Tim Cassidy had more to do to prepare for Kansas State graduation ceremonies Friday than make sure his cap and gown were in order. Cassidy sang the Star Spangled Banner for the Graduate School ceremony.
Cassidy, who received a master’s degree in choral conducting, said it wasn’t the first time he has sung for his graduation. When he finished his bachelor’s degree at Emporia State University, he sang the anthem there too. So, when it came time to sing the song, he nailed it.
“Just like anything, the more prepared you are, the more experienced you are, the better you will be at doing it,” he said. “I am well prepared and fairly experienced in doing it.”
In addition to singing the Star Spangled Banner for graduation, he has performed it in Bramlage. That was as part of an acapella quartet his first year. He said that helped him know how it would sound when he sang, although it didn’t mean he wasn’t chanting in the back of his mind right before his performance, “Don’t screw it up; don’t screw it up.”
He also changed the key. Being a bass vocal, it is difficult for him to hit the high note in the key of B-flat, which is what the song is normally performed in. So to help him hit the high note at the end, he dropped the entire song by a step by singing it in the key of A-flat.
“Most people want to start the Star Spangled Banner in the middle of their range, but if you do that you are going to be singing really, really high by the end of it, which is not a good thing,” he said. “Singing bass, I am really comfortable singing the low stuff.”
So, he started the song at the bottom of his range, and by the end, the high note was not much of a stretch. He hit is without even straining, as far as the crowd could tell.
Although he spent two years at K-State learning how to be a better conductor, not all of his learning came from inside the classroom.
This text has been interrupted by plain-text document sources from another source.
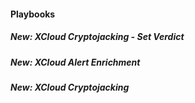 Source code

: 
#### Playbooks

##### New: XCloud Cryptojacking - Set Verdict


##### New: XCloud Alert Enrichment


##### New: XCloud Cryptojacking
He said the most memorable experience happened when he was leading the women’s choir last year in singing the Star Spangled Banner for a basketball game in Bramlage. He said the first time they sang, the ladies “knocked it out of the park,” but the second time was a train wreck.
He said he gave them the note to begin singing and it was awful. So, thinking they were just nervous, he stopped them, gave the note again, and began anew.
It was still bad, very very bad,” Cassidy said. “It was just as bad; but we continued, and they finished.”
Upon conclusion he said the crowd didn’t “boo” them, but there was definitely a feeling from the polite golf claps, that the crowd wasn’t pleased.
He said on the way home, he figured out what went wrong-he had given the choir the wrong starting note. He said normally when a conductor gives the first note; it is the same as the key of the song. In the anthem’s case it would be B-flat. The problem is that the song begins on F, making that the note to give.
Cassidy said the next day at practice he explained to them his mistake.
As for Friday, Cassidy not only started on the right note, the crowd clapped, cheered and whistled wildly at the end.
Cassidy began singing in middle school.He said his mom played the clarinet and his dad played the drums, and they instilled in him a loe of music. So when he started considering what kind of career to pursue, music felt right.
“I enjoy helping people and working with people, and people thought I had a good singing voice and I had a passion for it,” he said. “So, it just went from there.”
Cassidy has been offered a job in Marion , where he will teach 5th-12th grade vocal choir. He said he and his wife, Tamara, wanted to move closer to her parents, who live in Andover, but “the district was nice and the people were nice, which always helps.”
He said when he started graduate school he had considered going for his Ph.D., but toward the end, he decided he didn’t want to move his family half-way across the country. In addition to his wife, he has two girls: Sophia, 2, and Julie, 7-months.